:: Work order ::
Omitting all pictures, retype the entries below exactly as given.

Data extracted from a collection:

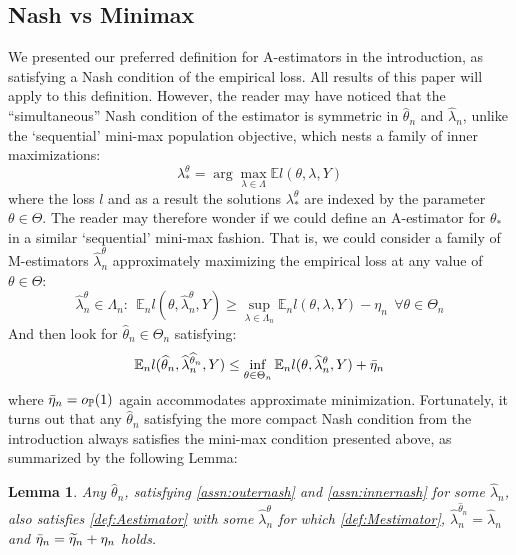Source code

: \documentclass[12pt]{article}
\theoremstyle{myplain}
\newtheorem{lemma}{Lemma}[section]
\theoremstyle{definition}
\theoremstyle{definition}
\theoremstyle{remark}
\numberwithin{equation}{section}
\begin{document}
\subsection{Nash vs Minimax}\label{subsec:nashvsminimax}

We presented our preferred definition for A-estimators in the introduction, as satisfying a Nash condition of the empirical loss. All results of this paper will apply to this definition. However, the reader may have noticed that the ``simultaneous'' Nash condition of the estimator is symmetric in $\widehat{\theta}_n$ and $\widehat{\lambda}_n$, unlike the `sequential' mini-max population objective, which nests a family of inner maximizations:
\begin{equation}\label{def:Mestimand}
\lambda_*^\theta = \arg\max_{\lambda\in\Lambda} \mathbb{E} l(\theta, \lambda, Y)
\end{equation}
where the loss $l$ and as a result the solutions $\lambda_*^\theta$ are indexed by the parameter $\theta\in\Theta$. The reader may therefore wonder if we could define an A-estimator for $\theta_*$ in a similar `sequential' mini-max fashion. That is, we could consider a family of M-estimators $\widehat{\lambda}_{n}^\theta$ approximately maximizing the empirical loss at any value of $\theta\in\Theta$:
\begin{equation}
\label{def:Mestimator}
    \widehat{\lambda}_{n}^\theta\in\Lambda_n:\ \ \mathbb{E}_{n}l \left(\theta, \widehat{\lambda}_{n}^\theta,Y \right) \geq \sup_{\lambda \in \Lambda_{n}} \mathbb{E}_{n}l(\theta, \lambda, Y)-\eta_{n}\ \ \forall \theta\in\Theta_n
\end{equation}
And then look for $\widehat{\theta}_n\in\Theta_n$ satisfying: 
\begin{equation}
    \label{def:Aestimator}
    \mathbb{E}_n l(\widehat{\theta}_n, \widehat{\lambda}_n^{\widehat{\theta}_n}, Y) \leq \inf_{\theta\in\Theta_n} \mathbb{E}_n l(\theta, \widehat{\lambda}_n^{\theta}, Y) + \Bar \eta_{n}
\end{equation}
where $\Bar\eta_n=o_\mathbb{P}(1)$ again accommodates approximate minimization.
Fortunately, it turns out that any $\widehat\theta_n$ satisfying the more compact Nash condition from the introduction always satisfies the mini-max condition presented above, as summarized by the following Lemma:
\begin{lemma}
Any $\widehat\theta_n$, satisfying \ref{assn:outernash} and \ref{assn:innernash} for some $\widehat\lambda_n$, also satisfies \ref{def:Aestimator} with some $\widehat\lambda_n^\theta$ for which \ref{def:Mestimator}, $\widehat\lambda_n^{\widehat\theta_n}=\widehat\lambda_n$ and $\Bar\eta_n=\widetilde\eta_n + \eta_n$ holds.
\end{lemma}
\end{document}
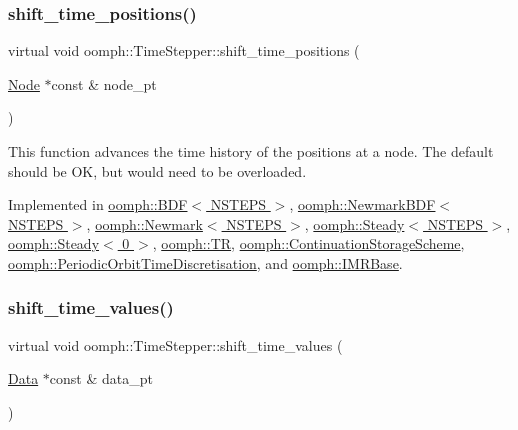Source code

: \subsubsection{\texorpdfstring{shift\+\_\+time\+\_\+positions()}{shift\_time\_positions()}}
{\footnotesize\ttfamily virtual void oomph\+::\+Time\+Stepper\+::shift\+\_\+time\+\_\+positions (\begin{DoxyParamCaption}\item[{\hyperlink{classoomph_1_1Node}{Node} $\ast$const \&}]{node\+\_\+pt }\end{DoxyParamCaption})\hspace{0.3cm}{\ttfamily [pure virtual]}}



This function advances the time history of the positions at a node. The default should be OK, but would need to be overloaded. 



Implemented in \hyperlink{classoomph_1_1BDF_aad5191a5605337d43458d42f67460dbd}{oomph\+::\+B\+D\+F$<$ N\+S\+T\+E\+P\+S $>$}, \hyperlink{classoomph_1_1NewmarkBDF_a86ac259d50e62295d13790a5fe49010d}{oomph\+::\+Newmark\+B\+D\+F$<$ N\+S\+T\+E\+P\+S $>$}, \hyperlink{classoomph_1_1Newmark_af56a2965f66e9a181b336e11cc613b21}{oomph\+::\+Newmark$<$ N\+S\+T\+E\+P\+S $>$}, \hyperlink{classoomph_1_1Steady_a4b3c9877146cb5a3673b54e0f02d9625}{oomph\+::\+Steady$<$ N\+S\+T\+E\+P\+S $>$}, \hyperlink{classoomph_1_1Steady_a4b3c9877146cb5a3673b54e0f02d9625}{oomph\+::\+Steady$<$ 0 $>$}, \hyperlink{classoomph_1_1TR_a15ab8859ae1a87f14687dcec94f68e03}{oomph\+::\+TR}, \hyperlink{classoomph_1_1ContinuationStorageScheme_a2271fd0ad65dda38686851df5a3970d5}{oomph\+::\+Continuation\+Storage\+Scheme}, \hyperlink{classoomph_1_1PeriodicOrbitTimeDiscretisation_a246a40f0cfe0ebc3d5020ede92a2d0e9}{oomph\+::\+Periodic\+Orbit\+Time\+Discretisation}, and \hyperlink{classoomph_1_1IMRBase_a61d4487fcf0a9eb7a829b08027a9500f}{oomph\+::\+I\+M\+R\+Base}.

\mbox{\label{classoomph_1_1TimeStepper_a010a3b03a23a1c48dd8ca10641427255}} 
\subsubsection{\texorpdfstring{shift\+\_\+time\+\_\+values()}{shift\_time\_values()}}
{\footnotesize\ttfamily virtual void oomph\+::\+Time\+Stepper\+::shift\+\_\+time\+\_\+values (\begin{DoxyParamCaption}\item[{\hyperlink{classoomph_1_1Data}{Data} $\ast$const \&}]{data\+\_\+pt }\end{DoxyParamCaption})\hspace{0.3cm}{\ttfamily [pure virtual]}}



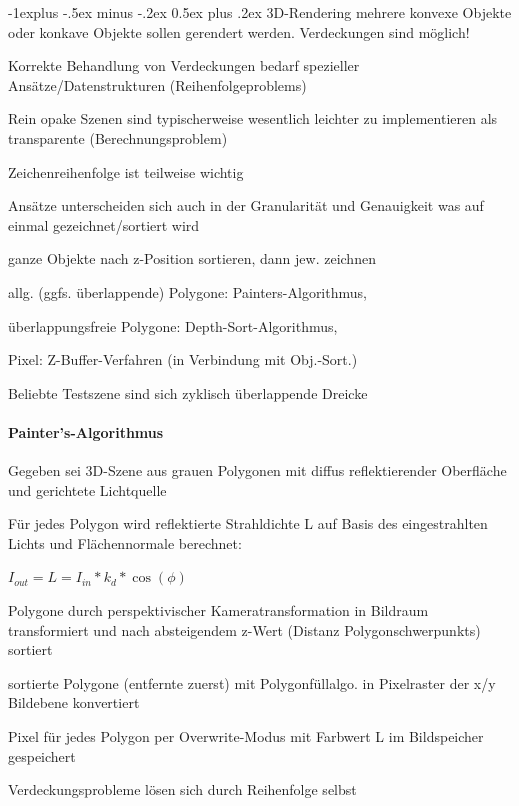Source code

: \documentclass[landscape]{article}
\makeatletter
\renewcommand{\subsection}{\@startsection{subsection}{2}{0mm}%
                                {-1explus -.5ex minus -.2ex}%
                                {0.5ex plus .2ex}%
                                {\normalfont\normalsize\bfseries}}
\makeatother
\begin{document}
\begin{multicols}{3}
  \subsection{3D-Rendering}
  mehrere konvexe Objekte oder konkave Objekte sollen gerendert werden. Verdeckungen sind möglich!
  \begin{itemize*}
    \item Korrekte Behandlung von Verdeckungen bedarf spezieller Ansätze/Datenstrukturen (Reihenfolgeproblems)
    \item Rein opake Szenen sind typischerweise wesentlich leichter zu implementieren als transparente (Berechnungsproblem)
    \item Zeichenreihenfolge ist teilweise wichtig
    \item Ansätze unterscheiden sich auch in der Granularität und Genauigkeit was auf einmal gezeichnet/sortiert wird
    \item ganze Objekte nach z-Position sortieren, dann jew. zeichnen
    \item allg. (ggfs. überlappende) Polygone: Painters-Algorithmus,
    \item überlappungsfreie Polygone: Depth-Sort-Algorithmus,
    \item Pixel: Z-Buffer-Verfahren (in Verbindung mit Obj.-Sort.)
    \item Beliebte Testszene sind sich zyklisch überlappende Dreicke
  \end{itemize*}
  
  \paragraph{Painter’s-Algorithmus}
  \begin{itemize*}
    \item Gegeben sei 3D-Szene aus grauen Polygonen mit diffus reflektierender Oberfläche und gerichtete Lichtquelle
    \item Für jedes Polygon wird reflektierte Strahldichte L auf Basis des eingestrahlten Lichts und Flächennormale berechnet:
    \item $I_{out} = L = I_{in}* k_d * \cos(\phi)$
    \item Polygone durch perspektivischer Kameratransformation in Bildraum transformiert und nach absteigendem z-Wert (Distanz Polygonschwerpunkts) sortiert
    \item sortierte Polygone (entfernte zuerst) mit Polygonfüllalgo. in Pixelraster der x/y Bildebene konvertiert
    \item Pixel für jedes Polygon per Overwrite-Modus mit Farbwert L im Bildspeicher gespeichert
    \item Verdeckungsprobleme lösen sich durch Reihenfolge selbst
  \end{itemize*}
  

\end{multicols}
\end{document}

:: Solution below ::
Source code

: \documentclass[12pt]{article}
\theoremstyle{myplain}
\newtheorem{lemma}{Lemma}[section]
\theoremstyle{definition}
\theoremstyle{definition}
\theoremstyle{remark}
\numberwithin{equation}{section}
\begin{document}
\subsection{Nash vs Minimax}\label{subsec:nashvsminimax}

We presented our preferred definition for A-estimators in the introduction, as satisfying a Nash condition of the empirical loss. All results of this paper will apply to this definition. However, the reader may have noticed that the ``simultaneous'' Nash condition of the estimator is symmetric in $\widehat{\theta}_n$ and $\widehat{\lambda}_n$, unlike the `sequential' mini-max population objective, which nests a family of inner maximizations:
\begin{equation}\label{def:Mestimand}
\lambda_*^\theta = \arg\max_{\lambda\in\Lambda} \mathbb{E} l(\theta, \lambda, Y)
\end{equation}
where the loss $l$ and as a result the solutions $\lambda_*^\theta$ are indexed by the parameter $\theta\in\Theta$. The reader may therefore wonder if we could define an A-estimator for $\theta_*$ in a similar `sequential' mini-max fashion. That is, we could consider a family of M-estimators $\widehat{\lambda}_{n}^\theta$ approximately maximizing the empirical loss at any value of $\theta\in\Theta$:
\begin{equation}
\label{def:Mestimator}
    \widehat{\lambda}_{n}^\theta\in\Lambda_n:\ \ \mathbb{E}_{n}l \left(\theta, \widehat{\lambda}_{n}^\theta,Y \right) \geq \sup_{\lambda \in \Lambda_{n}} \mathbb{E}_{n}l(\theta, \lambda, Y)-\eta_{n}\ \ \forall \theta\in\Theta_n
\end{equation}
And then look for $\widehat{\theta}_n\in\Theta_n$ satisfying: 
\begin{equation}
    \label{def:Aestimator}
    \mathbb{E}_n l(\widehat{\theta}_n, \widehat{\lambda}_n^{\widehat{\theta}_n}, Y) \leq \inf_{\theta\in\Theta_n} \mathbb{E}_n l(\theta, \widehat{\lambda}_n^{\theta}, Y) + \Bar \eta_{n}
\end{equation}
where $\Bar\eta_n=o_\mathbb{P}(1)$ again accommodates approximate minimization.
Fortunately, it turns out that any $\widehat\theta_n$ satisfying the more compact Nash condition from the introduction always satisfies the mini-max condition presented above, as summarized by the following Lemma:
\begin{lemma}
Any $\widehat\theta_n$, satisfying \ref{assn:outernash} and \ref{assn:innernash} for some $\widehat\lambda_n$, also satisfies \ref{def:Aestimator} with some $\widehat\lambda_n^\theta$ for which \ref{def:Mestimator}, $\widehat\lambda_n^{\widehat\theta_n}=\widehat\lambda_n$ and $\Bar\eta_n=\widetilde\eta_n + \eta_n$ holds.
\end{lemma}
\end{document}
Source code

: \subsubsection{\texorpdfstring{shift\+\_\+time\+\_\+positions()}{shift\_time\_positions()}}
{\footnotesize\ttfamily virtual void oomph\+::\+Time\+Stepper\+::shift\+\_\+time\+\_\+positions (\begin{DoxyParamCaption}\item[{\hyperlink{classoomph_1_1Node}{Node} $\ast$const \&}]{node\+\_\+pt }\end{DoxyParamCaption})\hspace{0.3cm}{\ttfamily [pure virtual]}}



This function advances the time history of the positions at a node. The default should be OK, but would need to be overloaded. 



Implemented in \hyperlink{classoomph_1_1BDF_aad5191a5605337d43458d42f67460dbd}{oomph\+::\+B\+D\+F$<$ N\+S\+T\+E\+P\+S $>$}, \hyperlink{classoomph_1_1NewmarkBDF_a86ac259d50e62295d13790a5fe49010d}{oomph\+::\+Newmark\+B\+D\+F$<$ N\+S\+T\+E\+P\+S $>$}, \hyperlink{classoomph_1_1Newmark_af56a2965f66e9a181b336e11cc613b21}{oomph\+::\+Newmark$<$ N\+S\+T\+E\+P\+S $>$}, \hyperlink{classoomph_1_1Steady_a4b3c9877146cb5a3673b54e0f02d9625}{oomph\+::\+Steady$<$ N\+S\+T\+E\+P\+S $>$}, \hyperlink{classoomph_1_1Steady_a4b3c9877146cb5a3673b54e0f02d9625}{oomph\+::\+Steady$<$ 0 $>$}, \hyperlink{classoomph_1_1TR_a15ab8859ae1a87f14687dcec94f68e03}{oomph\+::\+TR}, \hyperlink{classoomph_1_1ContinuationStorageScheme_a2271fd0ad65dda38686851df5a3970d5}{oomph\+::\+Continuation\+Storage\+Scheme}, \hyperlink{classoomph_1_1PeriodicOrbitTimeDiscretisation_a246a40f0cfe0ebc3d5020ede92a2d0e9}{oomph\+::\+Periodic\+Orbit\+Time\+Discretisation}, and \hyperlink{classoomph_1_1IMRBase_a61d4487fcf0a9eb7a829b08027a9500f}{oomph\+::\+I\+M\+R\+Base}.

\mbox{\label{classoomph_1_1TimeStepper_a010a3b03a23a1c48dd8ca10641427255}} 
\subsubsection{\texorpdfstring{shift\+\_\+time\+\_\+values()}{shift\_time\_values()}}
{\footnotesize\ttfamily virtual void oomph\+::\+Time\+Stepper\+::shift\+\_\+time\+\_\+values (\begin{DoxyParamCaption}\item[{\hyperlink{classoomph_1_1Data}{Data} $\ast$const \&}]{data\+\_\+pt }\end{DoxyParamCaption})\hspace{0.3cm}{\ttfamily [pure virtual]}}



Source code

: \documentclass[landscape]{article}
\makeatletter
\renewcommand{\subsection}{\@startsection{subsection}{2}{0mm}%
                                {-1explus -.5ex minus -.2ex}%
                                {0.5ex plus .2ex}%
                                {\normalfont\normalsize\bfseries}}
\makeatother
\begin{document}
\begin{multicols}{3}
  \subsection{3D-Rendering}
  mehrere konvexe Objekte oder konkave Objekte sollen gerendert werden. Verdeckungen sind möglich!
  \begin{itemize*}
    \item Korrekte Behandlung von Verdeckungen bedarf spezieller Ansätze/Datenstrukturen (Reihenfolgeproblems)
    \item Rein opake Szenen sind typischerweise wesentlich leichter zu implementieren als transparente (Berechnungsproblem)
    \item Zeichenreihenfolge ist teilweise wichtig
    \item Ansätze unterscheiden sich auch in der Granularität und Genauigkeit was auf einmal gezeichnet/sortiert wird
    \item ganze Objekte nach z-Position sortieren, dann jew. zeichnen
    \item allg. (ggfs. überlappende) Polygone: Painters-Algorithmus,
    \item überlappungsfreie Polygone: Depth-Sort-Algorithmus,
    \item Pixel: Z-Buffer-Verfahren (in Verbindung mit Obj.-Sort.)
    \item Beliebte Testszene sind sich zyklisch überlappende Dreicke
  \end{itemize*}
  
  \paragraph{Painter’s-Algorithmus}
  \begin{itemize*}
    \item Gegeben sei 3D-Szene aus grauen Polygonen mit diffus reflektierender Oberfläche und gerichtete Lichtquelle
    \item Für jedes Polygon wird reflektierte Strahldichte L auf Basis des eingestrahlten Lichts und Flächennormale berechnet:
    \item $I_{out} = L = I_{in}* k_d * \cos(\phi)$
    \item Polygone durch perspektivischer Kameratransformation in Bildraum transformiert und nach absteigendem z-Wert (Distanz Polygonschwerpunkts) sortiert
    \item sortierte Polygone (entfernte zuerst) mit Polygonfüllalgo. in Pixelraster der x/y Bildebene konvertiert
    \item Pixel für jedes Polygon per Overwrite-Modus mit Farbwert L im Bildspeicher gespeichert
    \item Verdeckungsprobleme lösen sich durch Reihenfolge selbst
  \end{itemize*}
  

\end{multicols}
\end{document}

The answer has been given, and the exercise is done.